Une installation lilliputienne

Tout le grain, maïs, seigle, orge, blé, provient de la même ferme, et il est broyé ici, dans le moulin coincé à l’extérieur. Après cuisson dans un petit mashtun-cooker, les céréales partent en fermentation pendant 5 jours à 2 semaines, en fonction du type de whiskey – et de la météo. Fermenter au cœur de l’hiver new-yorkais, sous climat continental, n’a rien d’une mince affaire. Tous les whiskeys sont distillés deux fois : à l’issue de la première passe, le brouet est filtré pour se débarrasser de la matière et ne conserver que le liquide, qui rempile dans l’alambic. Une petite cuve de blending et une mini-chaîne d’embouteillage complètent l’installation lilliputienne.

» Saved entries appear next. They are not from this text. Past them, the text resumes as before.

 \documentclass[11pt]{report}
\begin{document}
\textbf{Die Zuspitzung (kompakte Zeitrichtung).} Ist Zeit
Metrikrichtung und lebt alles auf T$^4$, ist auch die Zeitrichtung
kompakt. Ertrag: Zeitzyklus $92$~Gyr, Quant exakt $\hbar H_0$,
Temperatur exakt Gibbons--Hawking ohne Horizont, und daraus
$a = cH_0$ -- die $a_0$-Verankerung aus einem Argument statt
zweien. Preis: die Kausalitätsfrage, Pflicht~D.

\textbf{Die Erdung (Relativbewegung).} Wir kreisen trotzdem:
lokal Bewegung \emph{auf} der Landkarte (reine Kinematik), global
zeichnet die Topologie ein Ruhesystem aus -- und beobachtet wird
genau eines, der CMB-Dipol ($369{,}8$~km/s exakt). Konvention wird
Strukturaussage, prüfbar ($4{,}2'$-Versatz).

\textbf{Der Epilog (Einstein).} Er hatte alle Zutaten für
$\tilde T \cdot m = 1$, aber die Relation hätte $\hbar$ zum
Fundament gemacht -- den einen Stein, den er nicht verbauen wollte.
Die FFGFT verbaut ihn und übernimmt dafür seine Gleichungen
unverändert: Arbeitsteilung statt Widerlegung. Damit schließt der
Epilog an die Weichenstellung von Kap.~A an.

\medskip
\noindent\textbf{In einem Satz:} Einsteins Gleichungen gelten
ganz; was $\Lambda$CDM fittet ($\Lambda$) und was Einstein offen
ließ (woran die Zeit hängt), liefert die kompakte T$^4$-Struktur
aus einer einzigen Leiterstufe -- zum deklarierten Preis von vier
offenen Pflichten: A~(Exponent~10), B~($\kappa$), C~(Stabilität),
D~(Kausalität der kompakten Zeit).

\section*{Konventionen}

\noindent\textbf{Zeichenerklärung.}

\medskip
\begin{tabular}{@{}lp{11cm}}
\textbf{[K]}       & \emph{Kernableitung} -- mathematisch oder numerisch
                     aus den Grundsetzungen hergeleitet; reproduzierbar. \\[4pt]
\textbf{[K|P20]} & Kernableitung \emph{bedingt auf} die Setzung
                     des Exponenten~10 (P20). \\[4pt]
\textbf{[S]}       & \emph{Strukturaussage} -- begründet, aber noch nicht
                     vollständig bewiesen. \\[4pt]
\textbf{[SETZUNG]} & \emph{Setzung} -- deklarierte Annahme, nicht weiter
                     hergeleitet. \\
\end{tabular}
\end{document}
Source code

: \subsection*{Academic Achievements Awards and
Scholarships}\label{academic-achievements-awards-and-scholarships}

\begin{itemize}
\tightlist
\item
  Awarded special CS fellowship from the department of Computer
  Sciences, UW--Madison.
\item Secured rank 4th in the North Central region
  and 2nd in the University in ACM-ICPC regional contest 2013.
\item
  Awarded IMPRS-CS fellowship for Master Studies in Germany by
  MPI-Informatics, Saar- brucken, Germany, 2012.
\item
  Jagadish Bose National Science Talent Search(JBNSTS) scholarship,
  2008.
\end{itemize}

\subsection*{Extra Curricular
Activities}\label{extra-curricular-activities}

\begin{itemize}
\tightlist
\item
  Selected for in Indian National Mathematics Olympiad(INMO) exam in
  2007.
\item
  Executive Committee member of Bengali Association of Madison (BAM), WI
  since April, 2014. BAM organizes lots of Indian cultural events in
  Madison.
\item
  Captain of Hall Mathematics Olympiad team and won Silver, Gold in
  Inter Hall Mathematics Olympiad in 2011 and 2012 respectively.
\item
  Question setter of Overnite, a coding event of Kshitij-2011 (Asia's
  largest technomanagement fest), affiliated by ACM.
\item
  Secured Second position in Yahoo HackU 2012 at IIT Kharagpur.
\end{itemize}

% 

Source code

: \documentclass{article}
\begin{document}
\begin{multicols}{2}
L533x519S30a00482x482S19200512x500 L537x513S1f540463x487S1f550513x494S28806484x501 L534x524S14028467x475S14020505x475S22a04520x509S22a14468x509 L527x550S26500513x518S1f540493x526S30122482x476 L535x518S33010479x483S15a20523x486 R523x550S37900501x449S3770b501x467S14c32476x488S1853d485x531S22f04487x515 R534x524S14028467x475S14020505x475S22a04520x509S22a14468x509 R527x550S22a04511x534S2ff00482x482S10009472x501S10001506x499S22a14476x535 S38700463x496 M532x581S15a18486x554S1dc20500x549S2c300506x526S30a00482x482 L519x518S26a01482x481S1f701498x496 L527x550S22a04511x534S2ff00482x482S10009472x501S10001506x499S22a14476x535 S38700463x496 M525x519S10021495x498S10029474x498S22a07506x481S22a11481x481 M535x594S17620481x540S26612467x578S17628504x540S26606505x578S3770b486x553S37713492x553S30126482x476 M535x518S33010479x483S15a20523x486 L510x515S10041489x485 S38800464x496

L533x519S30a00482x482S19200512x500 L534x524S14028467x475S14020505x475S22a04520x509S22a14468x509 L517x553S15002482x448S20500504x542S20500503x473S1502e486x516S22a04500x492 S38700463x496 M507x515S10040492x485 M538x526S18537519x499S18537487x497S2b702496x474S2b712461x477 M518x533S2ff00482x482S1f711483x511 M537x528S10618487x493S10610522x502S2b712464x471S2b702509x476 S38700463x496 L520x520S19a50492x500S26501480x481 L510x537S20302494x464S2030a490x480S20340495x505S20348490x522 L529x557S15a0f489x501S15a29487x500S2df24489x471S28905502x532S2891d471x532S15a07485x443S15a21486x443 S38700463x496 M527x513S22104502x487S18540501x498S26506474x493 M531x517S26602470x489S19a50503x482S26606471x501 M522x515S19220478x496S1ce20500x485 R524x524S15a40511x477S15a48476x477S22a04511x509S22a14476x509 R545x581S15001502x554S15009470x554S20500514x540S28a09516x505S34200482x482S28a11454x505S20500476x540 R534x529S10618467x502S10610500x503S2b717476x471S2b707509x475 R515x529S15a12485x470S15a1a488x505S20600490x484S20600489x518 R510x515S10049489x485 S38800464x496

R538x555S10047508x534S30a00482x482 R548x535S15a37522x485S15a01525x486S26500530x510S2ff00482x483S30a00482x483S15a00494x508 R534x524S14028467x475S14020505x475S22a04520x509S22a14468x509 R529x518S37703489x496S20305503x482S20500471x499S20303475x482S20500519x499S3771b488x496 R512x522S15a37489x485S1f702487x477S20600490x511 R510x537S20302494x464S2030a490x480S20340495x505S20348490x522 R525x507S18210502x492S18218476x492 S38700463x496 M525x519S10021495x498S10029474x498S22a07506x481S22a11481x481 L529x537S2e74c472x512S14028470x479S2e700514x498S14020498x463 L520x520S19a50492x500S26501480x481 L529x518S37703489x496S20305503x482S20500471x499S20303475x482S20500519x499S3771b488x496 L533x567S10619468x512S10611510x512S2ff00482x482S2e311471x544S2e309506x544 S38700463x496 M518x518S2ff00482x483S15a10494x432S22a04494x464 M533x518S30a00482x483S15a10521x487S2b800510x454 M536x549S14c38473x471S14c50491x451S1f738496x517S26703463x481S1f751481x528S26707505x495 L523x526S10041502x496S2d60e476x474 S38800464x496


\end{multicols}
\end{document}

L’American whiskey (40 % malt, 40 % blé, 20 % maïs), plutôt pas mal ficelé, vieillit 2 ans. «Au début, on utilisait des fûts de 20 gallons [75 l, ndlr], mais aujourd’hui on assemble avec des vieillissements en fûts standards, plus grands.» Le bourbon (65 % maïs, 20 % malt, 10 % blé, 5 % seigle), est élaboré avec une orge très toastée qui communique au whiskey des notes très gourmandes de chocolat-café. Le rye est une curiosité, aux épices tonitruantes, puissamment dosé en seigle (75 %) et sans la moindre douceur de maïs (25 % de malt à la place), élevé sous chêne vierge. On sent dans la démarche de Van Brunt le souci permanent d’amélioration, et la curiosité en égale proportion. «Ça ? C’est un fumoir bricolé pour fumer le grain, une expérience de Daric.» Sarah tire la trappe, laissant apparaître le maïs dans une odeur de fumée de bois. Et ironise dans un grand sourire : «Il n’a jamais eu le temps d’installer le hot tub à la maison, mais il a trouvé celui de fabriquer un fumoir !»

De l’autre côté d’une paroi vitrée se déploie le bar, le Tasting Room, ouvert au public le week-end depuis 2014. On vient y déguster les produits maison, ou rincer une bière, un verre de vin local dans un cadre cosy. Plus pour longtemps, car la distillerie va bientôt déménager, sans pour autant quitter Red Hook. «On va s’agrandir et augmenter la production. Nos tarifs sont élevés, autour de 70 dollars la bouteille, et si on veut pouvoir les baisser, il faut accroître les volumes.» C’est aussi le seul espoir de se voir distribuer nationalement pour assurer la pérennité de l’entreprise. Dernière sortie hors de Brooklyn.